### TASK
Please retype the data below exactly, stopping after the line with "reuse, and easy" and skipping every picture.
-----
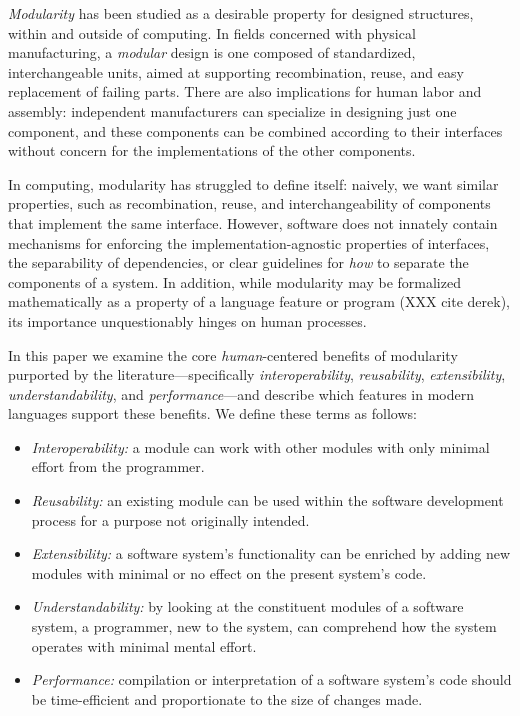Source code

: \documentclass{sigplanconf}[10pt]
\begin{document}
{\em Modularity} has been studied as a desirable property for designed
structures, within and outside of computing. In fields concerned with
physical manufacturing, a {\em modular} design is one composed of
standardized, interchangeable units, aimed at supporting recombination,
reuse, and easy replacement of failing parts. There are also implications
for human labor and assembly: independent manufacturers can specialize in
designing just one component, and these components can be combined
according to their interfaces without concern for the implementations of
the other components.  

In computing, modularity has struggled to define itself: naively, we want
similar properties, such as recombination, reuse, and interchangeability of
components that implement the same interface. However, software does not
innately contain mechanisms for enforcing the implementation-agnostic
properties of interfaces, the separability of dependencies, or clear
guidelines for {\em how} to separate the components of a system.  In addition, while
modularity may be formalized mathematically as a property of a language
feature or program (XXX cite derek), its importance unquestionably hinges
on human processes. 

In this paper we examine the core {\em human}-centered benefits of
modularity purported by the literature---specifically {\em
interoperability}, {\em reusability}, {\em extensibility}, {\em understandability},
and {\em performance}---and describe which features in modern languages
support these benefits. 
We define these terms as follows:

\begin{itemize}
  \item {\em Interoperability:} a module can work with other modules 
  with only minimal effort from the programmer.
  \item {\em Reusability:} an existing module can be used within the software
    development process for a purpose not originally intended.
  \item {\em Extensibility:} a software system's functionality can be enriched
    by adding new modules with minimal or no effect on the present system's 
    code.
  \item {\em Understandability:} by looking at the constituent modules of a 
    software system, a programmer, new to the system, can comprehend how 
    the system operates with minimal mental effort.
  \item {\em Performance:} compilation or interpretation of a software system's
    code should be time-efficient and proportionate to the size of changes made.
\end{itemize}
\end{document}
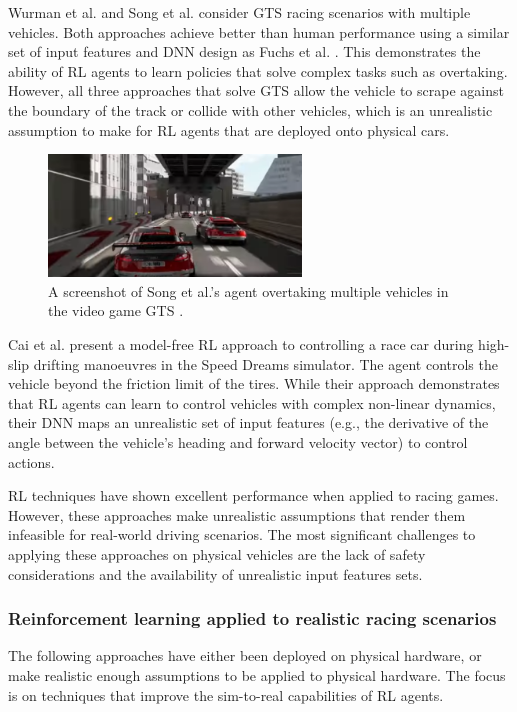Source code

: Wurman et al. \cite{Wurman2022} and Song et al. \cite{Song2021} consider GTS racing scenarios with multiple vehicles.
Both approaches achieve better than human performance using a similar set of input features and DNN design as Fuchs et al. \cite{Fuchs2021}.
This demonstrates the ability of RL agents to learn policies that solve complex tasks such as overtaking. 
However, all three approaches that solve GTS allow the vehicle to scrape against the boundary of the track or collide with other vehicles, which is an unrealistic assumption to make for RL agents that are deployed onto physical cars.

\begin{figure}[htb!]
    \centering
    \includegraphics[width=0.6\textwidth]{contents/chapt2/figs/GTS.PNG}
    \caption[An RL agent overtaking multiple vehicles in GTS]{A screenshot of Song et al.'s agent overtaking multiple vehicles in the video game GTS \cite{Song2021}.}
    \label{fig:GTS}
\end{figure}

Cai et al. \cite{Cai2020} present a model-free RL approach to controlling a race car during high-slip drifting manoeuvres in the Speed Dreams simulator.
The agent controls the vehicle beyond the friction limit of the tires.
While their approach demonstrates that RL agents can learn to control vehicles with complex non-linear dynamics, their DNN maps an unrealistic set of input features (e.g., the derivative of the angle between the vehicle's heading and forward velocity vector) to control actions. 

RL techniques have shown excellent performance when applied to racing games. 
However, these approaches make unrealistic assumptions that render them infeasible for real-world driving scenarios.
The most significant challenges to applying these approaches on physical vehicles are the lack of safety considerations and the availability of unrealistic input features sets.


\subsubsection*{Reinforcement learning applied to realistic racing scenarios}
The following approaches have either been deployed on physical hardware, or make realistic enough assumptions to be applied to physical hardware.
The focus is on techniques that improve the sim-to-real capabilities of RL agents.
-----
### ANSWER
Source code

: \documentclass{sigplanconf}[10pt]
\begin{document}
{\em Modularity} has been studied as a desirable property for designed
structures, within and outside of computing. In fields concerned with
physical manufacturing, a {\em modular} design is one composed of
standardized, interchangeable units, aimed at supporting recombination,
reuse, and easy replacement of failing parts. There are also implications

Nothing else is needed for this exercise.